(Dataset entries)
************
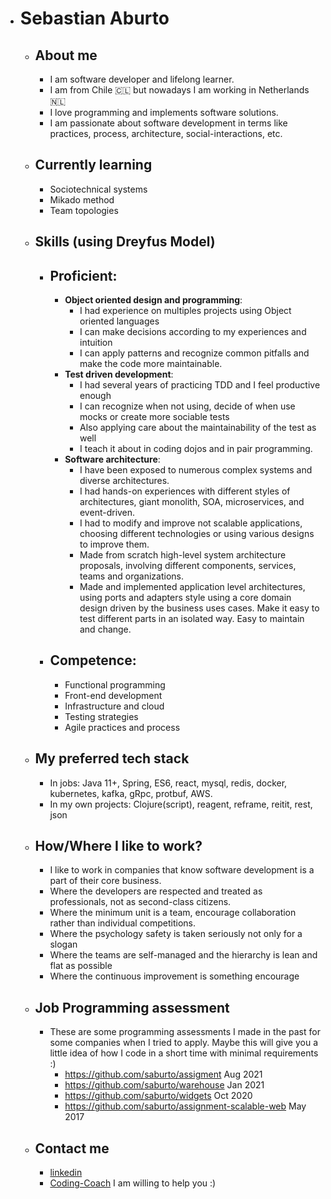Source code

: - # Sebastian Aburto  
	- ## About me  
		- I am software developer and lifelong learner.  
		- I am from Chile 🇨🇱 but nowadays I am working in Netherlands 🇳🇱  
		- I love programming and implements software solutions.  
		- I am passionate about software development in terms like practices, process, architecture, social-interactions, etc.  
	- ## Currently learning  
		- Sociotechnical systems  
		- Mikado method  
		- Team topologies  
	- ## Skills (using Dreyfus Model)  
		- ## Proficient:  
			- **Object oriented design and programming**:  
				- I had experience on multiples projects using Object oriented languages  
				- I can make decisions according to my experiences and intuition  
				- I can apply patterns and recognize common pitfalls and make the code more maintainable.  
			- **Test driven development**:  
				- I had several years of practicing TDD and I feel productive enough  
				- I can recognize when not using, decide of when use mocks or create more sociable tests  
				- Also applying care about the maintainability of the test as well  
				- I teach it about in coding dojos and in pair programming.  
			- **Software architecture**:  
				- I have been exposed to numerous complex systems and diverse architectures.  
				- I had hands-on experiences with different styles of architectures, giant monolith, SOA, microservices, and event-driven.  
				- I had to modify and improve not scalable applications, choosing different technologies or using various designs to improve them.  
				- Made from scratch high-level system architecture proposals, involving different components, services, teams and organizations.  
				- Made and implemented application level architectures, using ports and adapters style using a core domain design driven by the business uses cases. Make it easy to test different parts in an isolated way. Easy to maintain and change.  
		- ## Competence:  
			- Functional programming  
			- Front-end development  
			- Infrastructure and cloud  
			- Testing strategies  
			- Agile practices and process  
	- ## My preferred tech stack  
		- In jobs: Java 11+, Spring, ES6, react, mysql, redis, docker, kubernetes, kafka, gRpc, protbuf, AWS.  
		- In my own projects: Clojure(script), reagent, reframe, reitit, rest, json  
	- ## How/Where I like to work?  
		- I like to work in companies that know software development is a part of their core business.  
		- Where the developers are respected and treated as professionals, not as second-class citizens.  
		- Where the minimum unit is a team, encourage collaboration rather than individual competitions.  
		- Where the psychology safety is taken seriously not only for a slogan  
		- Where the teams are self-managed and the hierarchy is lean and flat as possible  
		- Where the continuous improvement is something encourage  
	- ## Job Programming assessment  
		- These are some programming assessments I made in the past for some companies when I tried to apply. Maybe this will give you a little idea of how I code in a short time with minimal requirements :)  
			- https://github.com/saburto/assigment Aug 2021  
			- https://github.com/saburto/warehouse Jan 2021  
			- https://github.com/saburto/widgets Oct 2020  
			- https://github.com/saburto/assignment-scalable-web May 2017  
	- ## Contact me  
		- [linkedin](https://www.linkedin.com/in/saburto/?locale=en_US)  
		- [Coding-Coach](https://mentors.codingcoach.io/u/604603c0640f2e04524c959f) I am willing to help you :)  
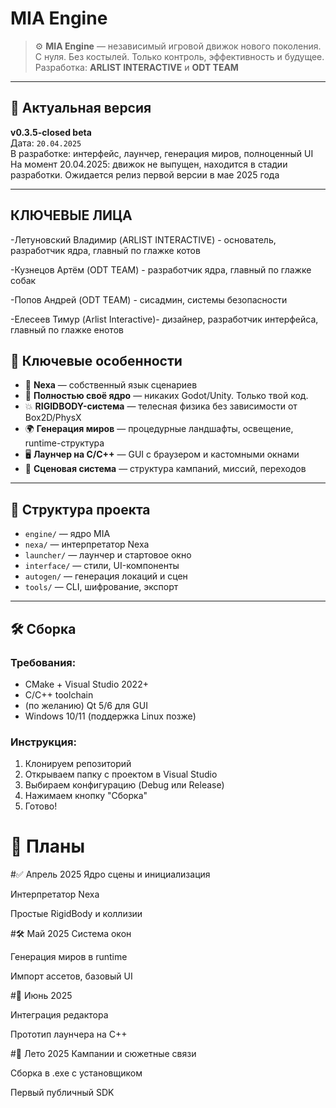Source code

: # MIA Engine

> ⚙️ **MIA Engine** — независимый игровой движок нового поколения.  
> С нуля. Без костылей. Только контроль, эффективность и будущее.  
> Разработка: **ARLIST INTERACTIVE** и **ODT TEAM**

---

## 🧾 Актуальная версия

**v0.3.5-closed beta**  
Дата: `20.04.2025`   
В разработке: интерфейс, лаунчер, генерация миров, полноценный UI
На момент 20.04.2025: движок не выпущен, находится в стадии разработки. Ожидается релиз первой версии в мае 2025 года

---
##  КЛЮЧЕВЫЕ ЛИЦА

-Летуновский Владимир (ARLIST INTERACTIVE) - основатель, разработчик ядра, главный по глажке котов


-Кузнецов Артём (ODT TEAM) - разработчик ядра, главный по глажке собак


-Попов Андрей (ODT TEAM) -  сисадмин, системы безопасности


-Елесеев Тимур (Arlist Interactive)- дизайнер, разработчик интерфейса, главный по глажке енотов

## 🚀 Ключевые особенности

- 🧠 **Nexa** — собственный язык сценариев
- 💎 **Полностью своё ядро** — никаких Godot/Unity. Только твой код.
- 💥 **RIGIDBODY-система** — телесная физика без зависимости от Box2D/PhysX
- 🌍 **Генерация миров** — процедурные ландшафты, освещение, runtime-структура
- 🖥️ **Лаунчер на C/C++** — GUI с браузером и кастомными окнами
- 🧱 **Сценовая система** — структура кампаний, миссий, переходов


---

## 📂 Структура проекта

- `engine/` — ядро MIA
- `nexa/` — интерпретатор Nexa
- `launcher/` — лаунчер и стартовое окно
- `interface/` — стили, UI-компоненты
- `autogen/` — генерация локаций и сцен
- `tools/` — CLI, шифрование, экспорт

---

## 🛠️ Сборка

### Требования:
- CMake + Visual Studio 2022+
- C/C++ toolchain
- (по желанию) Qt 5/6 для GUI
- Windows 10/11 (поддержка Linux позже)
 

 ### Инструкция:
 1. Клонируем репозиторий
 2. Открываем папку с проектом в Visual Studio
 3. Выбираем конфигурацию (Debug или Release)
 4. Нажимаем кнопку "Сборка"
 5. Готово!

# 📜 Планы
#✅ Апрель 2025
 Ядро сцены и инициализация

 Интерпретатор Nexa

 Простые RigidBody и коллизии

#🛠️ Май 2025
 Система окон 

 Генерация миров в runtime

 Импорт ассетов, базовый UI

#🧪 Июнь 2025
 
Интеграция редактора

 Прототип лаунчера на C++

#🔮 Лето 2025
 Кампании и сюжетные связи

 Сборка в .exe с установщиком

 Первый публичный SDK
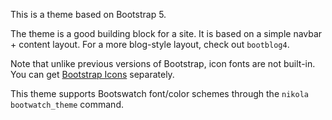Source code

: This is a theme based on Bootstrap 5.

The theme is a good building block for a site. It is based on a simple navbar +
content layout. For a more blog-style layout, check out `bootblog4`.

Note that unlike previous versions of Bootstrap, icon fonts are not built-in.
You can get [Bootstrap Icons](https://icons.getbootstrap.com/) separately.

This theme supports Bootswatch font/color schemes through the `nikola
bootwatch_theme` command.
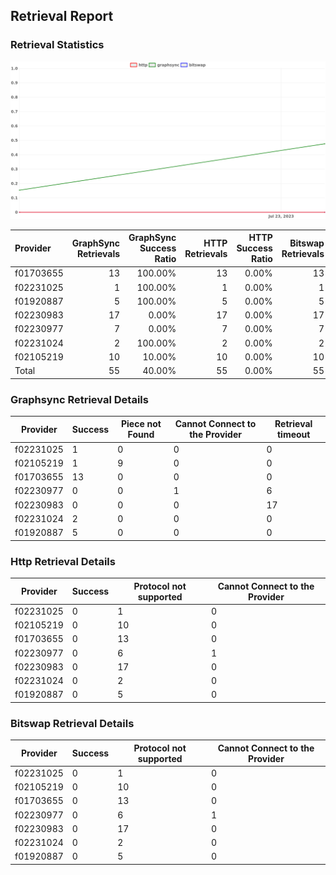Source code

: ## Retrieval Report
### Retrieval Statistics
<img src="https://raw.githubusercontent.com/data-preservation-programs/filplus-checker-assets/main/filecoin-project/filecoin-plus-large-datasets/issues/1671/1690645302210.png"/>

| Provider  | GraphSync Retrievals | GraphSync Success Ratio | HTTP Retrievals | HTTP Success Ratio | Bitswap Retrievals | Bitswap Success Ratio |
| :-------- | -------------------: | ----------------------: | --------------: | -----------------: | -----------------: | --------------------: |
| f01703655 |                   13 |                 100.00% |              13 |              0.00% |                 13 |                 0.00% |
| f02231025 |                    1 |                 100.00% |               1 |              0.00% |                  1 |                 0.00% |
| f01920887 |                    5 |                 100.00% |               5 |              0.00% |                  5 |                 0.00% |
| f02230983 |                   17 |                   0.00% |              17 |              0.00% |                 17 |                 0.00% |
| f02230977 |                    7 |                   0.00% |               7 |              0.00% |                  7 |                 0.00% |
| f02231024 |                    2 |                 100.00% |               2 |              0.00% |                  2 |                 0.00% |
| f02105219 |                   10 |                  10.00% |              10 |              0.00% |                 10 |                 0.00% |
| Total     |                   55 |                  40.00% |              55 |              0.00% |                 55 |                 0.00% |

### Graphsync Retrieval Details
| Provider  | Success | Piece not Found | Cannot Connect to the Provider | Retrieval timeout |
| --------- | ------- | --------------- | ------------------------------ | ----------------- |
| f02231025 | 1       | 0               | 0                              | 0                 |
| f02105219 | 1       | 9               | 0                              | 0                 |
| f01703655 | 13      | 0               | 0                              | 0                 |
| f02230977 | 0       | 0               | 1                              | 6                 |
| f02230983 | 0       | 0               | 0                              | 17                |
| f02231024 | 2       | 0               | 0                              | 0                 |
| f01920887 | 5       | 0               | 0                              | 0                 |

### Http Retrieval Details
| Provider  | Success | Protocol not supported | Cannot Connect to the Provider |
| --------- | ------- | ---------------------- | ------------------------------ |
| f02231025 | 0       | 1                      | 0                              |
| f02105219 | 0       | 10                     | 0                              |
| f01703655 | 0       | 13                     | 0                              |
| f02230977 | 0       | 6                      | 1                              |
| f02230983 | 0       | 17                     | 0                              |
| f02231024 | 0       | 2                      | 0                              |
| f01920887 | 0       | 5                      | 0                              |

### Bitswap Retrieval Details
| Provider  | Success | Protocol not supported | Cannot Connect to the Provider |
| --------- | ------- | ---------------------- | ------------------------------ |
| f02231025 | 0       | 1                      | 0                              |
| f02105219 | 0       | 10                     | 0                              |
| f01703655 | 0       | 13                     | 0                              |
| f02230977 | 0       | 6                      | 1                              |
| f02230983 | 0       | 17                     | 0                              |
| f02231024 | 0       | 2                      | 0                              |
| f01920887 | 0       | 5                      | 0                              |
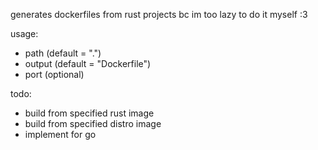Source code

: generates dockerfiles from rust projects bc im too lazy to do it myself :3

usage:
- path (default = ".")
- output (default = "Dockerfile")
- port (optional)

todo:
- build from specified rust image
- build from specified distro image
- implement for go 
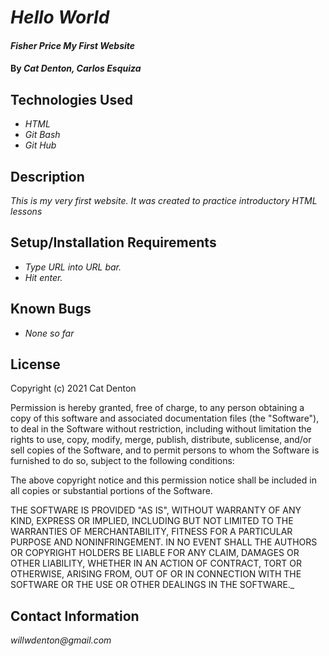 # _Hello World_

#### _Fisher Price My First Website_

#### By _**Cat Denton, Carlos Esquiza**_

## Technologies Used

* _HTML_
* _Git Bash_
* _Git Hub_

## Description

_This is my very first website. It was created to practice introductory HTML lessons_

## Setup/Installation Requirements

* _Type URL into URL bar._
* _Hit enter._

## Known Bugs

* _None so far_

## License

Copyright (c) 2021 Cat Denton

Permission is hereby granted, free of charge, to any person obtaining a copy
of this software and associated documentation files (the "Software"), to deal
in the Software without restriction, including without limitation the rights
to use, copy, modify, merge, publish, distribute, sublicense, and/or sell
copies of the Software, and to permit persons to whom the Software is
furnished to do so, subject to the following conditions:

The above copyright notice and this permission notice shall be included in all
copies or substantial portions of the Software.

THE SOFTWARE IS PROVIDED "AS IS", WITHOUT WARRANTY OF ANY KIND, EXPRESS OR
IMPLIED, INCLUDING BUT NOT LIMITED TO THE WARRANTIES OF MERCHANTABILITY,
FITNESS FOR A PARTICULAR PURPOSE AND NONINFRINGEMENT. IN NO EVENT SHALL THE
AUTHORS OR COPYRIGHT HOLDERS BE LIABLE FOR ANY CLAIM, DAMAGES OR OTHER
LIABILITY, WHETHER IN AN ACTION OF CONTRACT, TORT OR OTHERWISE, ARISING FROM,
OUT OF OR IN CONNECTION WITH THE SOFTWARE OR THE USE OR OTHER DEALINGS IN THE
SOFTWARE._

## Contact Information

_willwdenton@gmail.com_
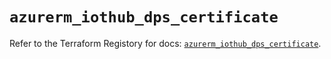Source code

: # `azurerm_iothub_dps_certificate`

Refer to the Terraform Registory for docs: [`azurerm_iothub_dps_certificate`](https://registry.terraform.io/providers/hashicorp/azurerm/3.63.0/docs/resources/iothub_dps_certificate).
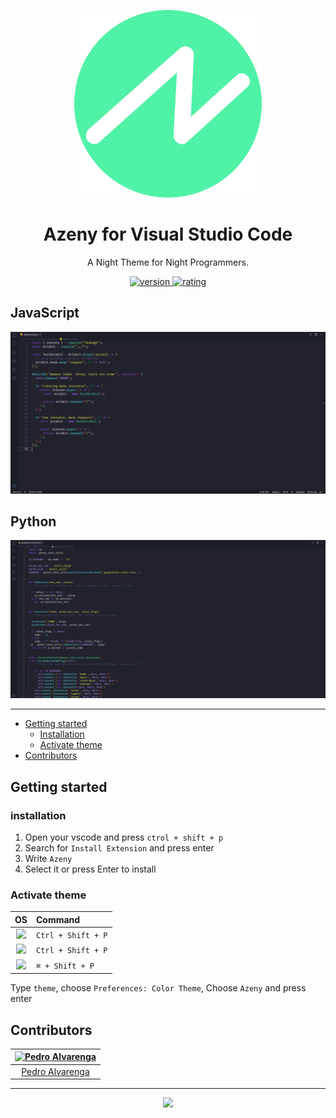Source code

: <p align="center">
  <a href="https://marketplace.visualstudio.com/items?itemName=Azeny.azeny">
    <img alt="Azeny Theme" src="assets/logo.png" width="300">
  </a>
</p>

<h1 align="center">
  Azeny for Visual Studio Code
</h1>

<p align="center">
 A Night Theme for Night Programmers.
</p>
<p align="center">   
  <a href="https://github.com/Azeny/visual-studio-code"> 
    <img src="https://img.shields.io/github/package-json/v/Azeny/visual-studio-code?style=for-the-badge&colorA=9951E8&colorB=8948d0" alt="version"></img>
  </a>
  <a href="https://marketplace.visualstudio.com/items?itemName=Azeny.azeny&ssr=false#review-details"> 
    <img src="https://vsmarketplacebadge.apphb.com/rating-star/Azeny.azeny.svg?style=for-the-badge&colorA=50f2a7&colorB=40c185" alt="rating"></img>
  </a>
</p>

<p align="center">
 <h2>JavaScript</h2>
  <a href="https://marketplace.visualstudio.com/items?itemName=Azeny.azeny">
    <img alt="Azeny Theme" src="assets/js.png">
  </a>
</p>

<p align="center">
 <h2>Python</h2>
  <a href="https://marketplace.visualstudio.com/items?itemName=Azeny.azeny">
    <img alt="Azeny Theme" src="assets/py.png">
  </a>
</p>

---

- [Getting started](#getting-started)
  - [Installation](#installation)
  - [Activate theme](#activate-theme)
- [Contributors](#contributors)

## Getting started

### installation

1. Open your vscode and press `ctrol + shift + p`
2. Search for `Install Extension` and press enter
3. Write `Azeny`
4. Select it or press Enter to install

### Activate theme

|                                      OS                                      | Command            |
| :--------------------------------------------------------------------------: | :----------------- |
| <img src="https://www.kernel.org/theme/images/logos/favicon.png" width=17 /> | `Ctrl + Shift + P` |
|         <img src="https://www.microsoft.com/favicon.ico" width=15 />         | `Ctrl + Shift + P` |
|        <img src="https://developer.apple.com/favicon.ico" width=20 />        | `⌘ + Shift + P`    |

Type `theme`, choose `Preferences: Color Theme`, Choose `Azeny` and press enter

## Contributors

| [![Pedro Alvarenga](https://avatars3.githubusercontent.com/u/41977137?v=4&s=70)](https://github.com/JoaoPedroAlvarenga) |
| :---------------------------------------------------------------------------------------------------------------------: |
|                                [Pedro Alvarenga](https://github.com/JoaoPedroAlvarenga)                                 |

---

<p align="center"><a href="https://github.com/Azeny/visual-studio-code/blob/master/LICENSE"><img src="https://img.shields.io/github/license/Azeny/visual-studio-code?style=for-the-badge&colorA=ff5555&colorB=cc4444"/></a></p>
************
The reply should hold only the lines running from the top of the records to the line containing "- I love programming", both included, copied exactly with no pictures.

Written solution:
Source code

: - # Sebastian Aburto  
	- ## About me  
		- I am software developer and lifelong learner.  
		- I am from Chile 🇨🇱 but nowadays I am working in Netherlands 🇳🇱  
		- I love programming and implements software solutions.  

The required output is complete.